What is required: Copy each line below that has "Touches".

Task input:
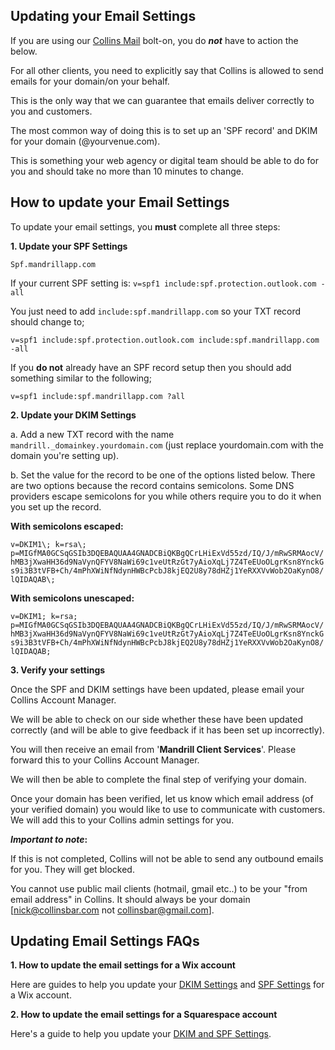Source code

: ## Updating your Email Settings

If you are using our [Collins Mail](https://collins.uservoice.com/knowledgebase/articles/563052-extra-feature-collins-mail-how-to-video) bolt-on, you do **_not_** have to action the below.

For all other clients, you need to explicitly say that Collins is allowed to send emails for your domain/on your behalf. 

This is the only way that we can guarantee that emails deliver correctly to you and customers.

The most common way of doing this is to set up an 'SPF record' and DKIM for your domain (@yourvenue.com).

This is something your web agency or digital team should be able to do for you and should take no more than 10 minutes to change.

## How to update your Email Settings

To update your email settings, you **must** complete all three steps:

**1. Update your SPF Settings**

`Spf.mandrillapp.com`

If your current SPF setting is:
`v=spf1 include:spf.protection.outlook.com -all`

You just need to add `include:spf.mandrillapp.com` so your TXT record should change to;

`v=spf1 include:spf.protection.outlook.com include:spf.mandrillapp.com -all`

If you **do not** already have an SPF record setup then you should add something similar to the following;

`v=spf1 include:spf.mandrillapp.com ?all`

**2. Update your DKIM Settings**

a. Add a new TXT record with the name `mandrill._domainkey.yourdomain.com` (just replace yourdomain.com with the domain you're setting up).

b. Set the value for the record to be one of the options listed below. There are two options because the record contains semicolons. Some DNS providers escape semicolons for you while others require you to do it when you set up the record.

**With semicolons escaped:**

`v=DKIM1\; k=rsa\; p=MIGfMA0GCSqGSIb3DQEBAQUAA4GNADCBiQKBgQCrLHiExVd55zd/IQ/J/mRwSRMAocV/hMB3jXwaHH36d9NaVynQFYV8NaWi69c1veUtRzGt7yAioXqLj7Z4TeEUoOLgrKsn8YnckGs9i3B3tVFB+Ch/4mPhXWiNfNdynHWBcPcbJ8kjEQ2U8y78dHZj1YeRXXVvWob2OaKynO8/lQIDAQAB\;`

**With semicolons unescaped:**

`v=DKIM1; k=rsa; p=MIGfMA0GCSqGSIb3DQEBAQUAA4GNADCBiQKBgQCrLHiExVd55zd/IQ/J/mRwSRMAocV/hMB3jXwaHH36d9NaVynQFYV8NaWi69c1veUtRzGt7yAioXqLj7Z4TeEUoOLgrKsn8YnckGs9i3B3tVFB+Ch/4mPhXWiNfNdynHWBcPcbJ8kjEQ2U8y78dHZj1YeRXXVvWob2OaKynO8/lQIDAQAB;`

**3. Verify your settings**

Once the SPF and DKIM settings have been updated, please email your Collins Account Manager. 

We will be able to check on our side whether these have been updated correctly (and will be able to give feedback if it has been set up incorrectly).

You will then receive an email from '**Mandrill Client Services**'. Please forward this to your Collins Account Manager. 

We will then be able to complete the final step of verifying your domain. 

Once your domain has been verified, let us know which email address (of your verified domain) you would like to use to communicate with customers. We will add this to your Collins admin settings for you. 

**_Important to note_:** 

If this is not completed, Collins will not be able to send any outbound emails for you. They will get blocked.

You cannot use public mail clients (hotmail, gmail etc..) to be your "from email address" in Collins. It should always be your domain [nick@collinsbar.com not collinsbar@gmail.com].

## Updating Email Settings FAQs

**1. How to update the email settings for a Wix account**

Here are guides to help you update your [DKIM Settings](https://support.wix.com/en/article/adding-a-dkim-txt-record) and [SPF Settings](https://support.wix.com/en/article/adding-or-updating-spf-records-in-your-wix-account) for a Wix account. 

**2. How to update the email settings for a Squarespace account**

Here's a guide to help you update your [DKIM and SPF Settings](https://support.squarespace.com/hc/en-us/articles/205812348-Advanced-DNS-settings).

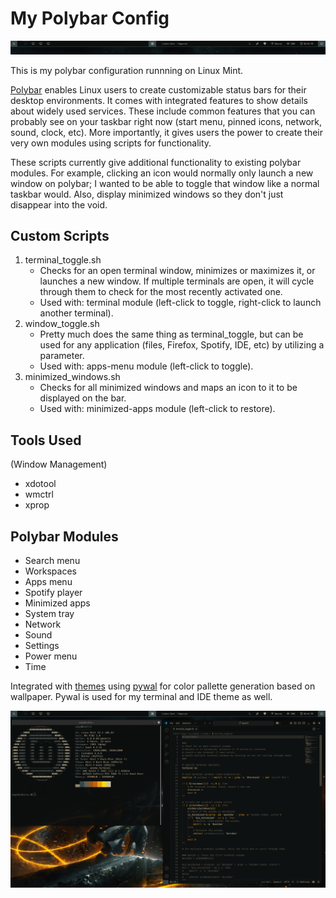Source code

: # My Polybar Config

 ![screenshot](polybar_ss_zoomed.png)
 
This is my polybar configuration runnning on Linux Mint. 

[Polybar](https://github.com/polybar/polybar) enables Linux users to create customizable status bars for their desktop environments. It comes with integrated features to show details about widely used services. These include common features that you can probably see on your taskbar right now (start menu, pinned icons, network, sound, clock, etc). More importantly, it gives users the power to create their very own modules using scripts for functionality.

These scripts currently give additional functionality to existing polybar modules. For example, clicking an icon would normally only launch a new window on polybar; I wanted to be able to toggle that window like a normal taskbar would. Also, display minimized windows so they don't just disappear into the void. 

## Custom Scripts
1) terminal_toggle.sh
   - Checks for an open terminal window, minimizes or maximizes it, or launches a new window. If multiple terminals are open, it will cycle through them to check for the most recently activated one.
   - Used with: terminal module (left-click to toggle, right-click to launch another terminal).
2) window_toggle.sh
   - Pretty much does the same thing as terminal_toggle, but can be used for any application (files, Firefox, Spotify, IDE, etc) by utilizing a parameter.
   - Used with: apps-menu module (left-click to toggle).
4) minimized_windows.sh
   - Checks for all minimized windows and maps an icon to it to be displayed on the bar.
   - Used with: minimized-apps module (left-click to restore).
  
## Tools Used
(Window Management)
- xdotool
- wmctrl
- xprop

## Polybar Modules
- Search menu
- Workspaces
- Apps menu 
- Spotify player
- Minimized apps
- System tray
- Network
- Sound
- Settings
- Power menu
- Time

Integrated with [themes](https://github.com/adi1090x/polybar-themes) using [pywal](https://github.com/dylanaraps/pywal) for color pallette generation based on wallpaper. Pywal is used for my terminal and IDE theme as well.
 
 ![screenshot](polybar_ss_setup_2.png)

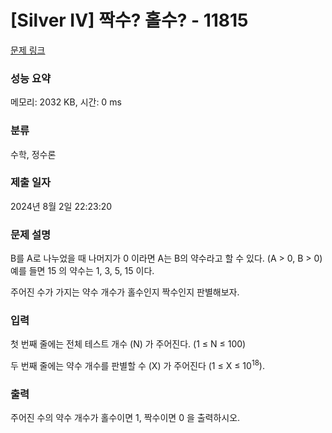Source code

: # [Silver IV] 짝수? 홀수? - 11815 

[문제 링크](https://www.acmicpc.net/problem/11815) 

### 성능 요약

메모리: 2032 KB, 시간: 0 ms

### 분류

수학, 정수론

### 제출 일자

2024년 8월 2일 22:23:20

### 문제 설명

<p>B를 A로 나누었을 때 나머지가 0 이라면 A는 B의 약수라고 할 수 있다. (A > 0, B > 0) 예를 들면 15 의 약수는 1, 3, 5, 15 이다.</p>

<p>주어진 수가 가지는 약수 개수가 홀수인지 짝수인지 판별해보자.</p>

### 입력 

 <p>첫 번째 줄에는 전체 테스트 개수 (N) 가 주어진다. (1 ≤ N ≤ 100)</p>

<p>두 번째 줄에는 약수 개수를 판별할 수 (X) 가 주어진다 (1 ≤ X ≤ 10<sup>18</sup>).</p>

### 출력 

 <p>주어진 수의 약수 개수가 홀수이면 1, 짝수이면 0 을 출력하시오.</p>

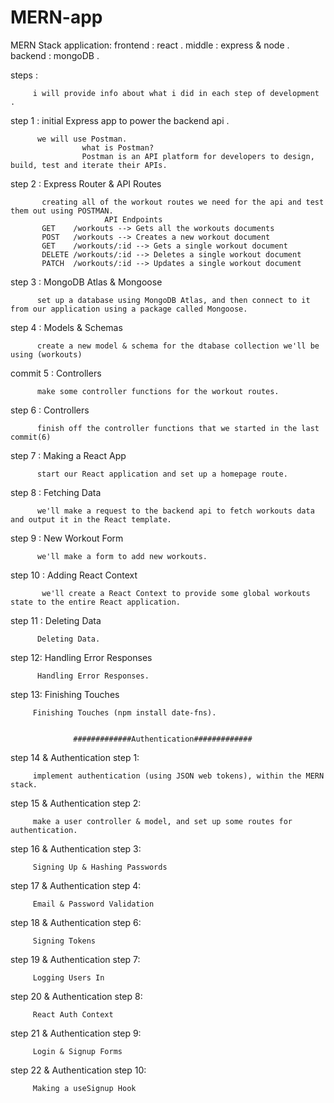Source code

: # MERN-app
MERN Stack application:
frontend : react .
middle : express & node .
backend : mongoDB .

steps :
         
         i will provide info about what i did in each step of development .
step 1 : initial Express app to power the backend api .
          
          we will use Postman.
                    what is Postman?
                    Postman is an API platform for developers to design, build, test and iterate their APIs.
    
          
          
          
          
step 2 : Express Router & API Routes




           creating all of the workout routes we need for the api and test them out using POSTMAN.
                         API Endpoints
           GET    /workouts --> Gets all the workouts documents
           POST   /workouts --> Creates a new workout document 
           GET    /workouts/:id --> Gets a single workout document
           DELETE /workouts/:id --> Deletes a single workout document
           PATCH  /workouts/:id --> Updates a single workout document
           
step 3 : MongoDB Atlas & Mongoose
                               
          set up a database using MongoDB Atlas, and then connect to it from our application using a package called Mongoose.

step 4 : Models & Schemas

          create a new model & schema for the dtabase collection we'll be using (workouts)
          
commit 5 : Controllers 

          make some controller functions for the workout routes.
          
step 6 : Controllers

          finish off the controller functions that we started in the last commit(6)

step 7 : Making a React App 

          start our React application and set up a homepage route.
    
step 8 : Fetching Data
          
          we'll make a request to the backend api to fetch workouts data and output it in the React template.

step 9 : New Workout Form

          we'll make a form to add new workouts.

step 10 : Adding React Context

           we'll create a React Context to provide some global workouts state to the entire React application.
           
step 11 : Deleting Data
          
          Deleting Data.
          
step 12: Handling Error Responses

          Handling Error Responses.

step 13: Finishing Touches
         
         Finishing Touches (npm install date-fns).


                  #############Authentication#############
                  
step 14 & Authentication step 1:

         implement authentication (using JSON web tokens), within the MERN stack.
         
step 15 & Authentication step 2:

         make a user controller & model, and set up some routes for authentication.

step 16 & Authentication step 3:

         Signing Up & Hashing Passwords

step 17 & Authentication step 4:

         Email & Password Validation

step 18 & Authentication step 6:

         Signing Tokens

step 19 & Authentication step 7:

         Logging Users In

step 20 & Authentication step 8:

         React Auth Context

step 21 & Authentication step 9:

         Login & Signup Forms

step 22 & Authentication step 10:

         Making a useSignup Hook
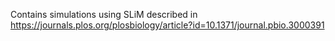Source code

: Contains simulations using SLiM described in https://journals.plos.org/plosbiology/article?id=10.1371/journal.pbio.3000391
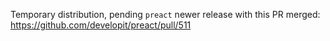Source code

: Temporary distribution, pending `preact` newer release with this PR merged: https://github.com/developit/preact/pull/511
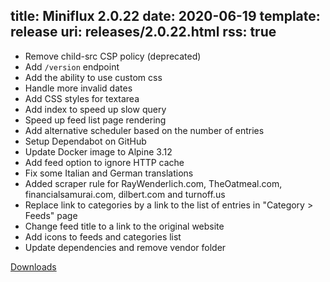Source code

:title: Miniflux 2.0.22
date: 2020-06-19
template: release
uri: releases/2.0.22.html
rss: true
---

* Remove child-src CSP policy (deprecated)
* Add `/version` endpoint
* Add the ability to use custom css
* Handle more invalid dates
* Add CSS styles for textarea
* Add index to speed up slow query
* Speed up feed list page rendering
* Add alternative scheduler based on the number of entries
* Setup Dependabot on GitHub
* Update Docker image to Alpine 3.12
* Add feed option to ignore HTTP cache
* Fix some Italian and German translations
* Added scraper rule for RayWenderlich.com, TheOatmeal.com, financialsamurai.com, dilbert.com and turnoff.us
* Replace link to categories by a link to the list of entries in "Category > Feeds" page
* Change feed title to a link to the original website
* Add icons to feeds and categories list
* Update dependencies and remove vendor folder

[Downloads](https://github.com/miniflux/v2/releases/tag/2.0.22)

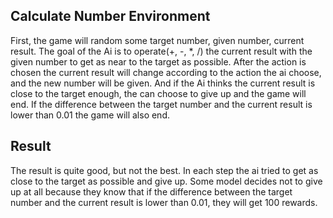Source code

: ## Calculate Number Environment
First, the game will random some target number, given number, current result. The goal of the Ai is to operate(+, -, *, /) the current result with the given number to get as near to the target as possible. After the action is chosen the current result will change according to the action the ai choose, and the new number will be given.
And if the Ai thinks the current result is close to the target enough, the can choose to give up and the game will end. If the difference between the target number and the current result is lower than 0.01 the game will also end.

## Result
The result is quite good, but not the best. In each step the ai tried to get as close to the target as possible and give up.
Some model decides not to give up at all because they know that if the difference between the target number and the current result is lower than 0.01, they will get 100 rewards.
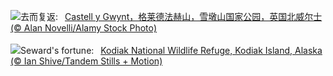 ![](https://www.bing.com/th?id=OHR.CastellyGwyntUK_ZH-CN1219668479_UHD.jpg&w=1000)去而复返:&nbsp;&ensp;[Castell y Gwynt，格莱德法赫山，雪墩山国家公园，英国北威尔士 (© Alan Novelli/Alamy Stock Photo)](https://www.bing.com/th?id=OHR.CastellyGwyntUK_ZH-CN1219668479_UHD.jpg)
<br><br/>
![](https://www.bing.com/th?id=OHR.KodiakAlaska_EN-US1478138954_UHD.jpg&w=1000)Seward's fortune:&nbsp;&ensp;[Kodiak National Wildlife Refuge, Kodiak Island, Alaska (© Ian Shive/Tandem Stills + Motion)](https://www.bing.com/th?id=OHR.KodiakAlaska_EN-US1478138954_UHD.jpg)
<br><br/>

Exercise answer:
step 13: Finishing Touches
         Finishing Touches (npm install date-fns).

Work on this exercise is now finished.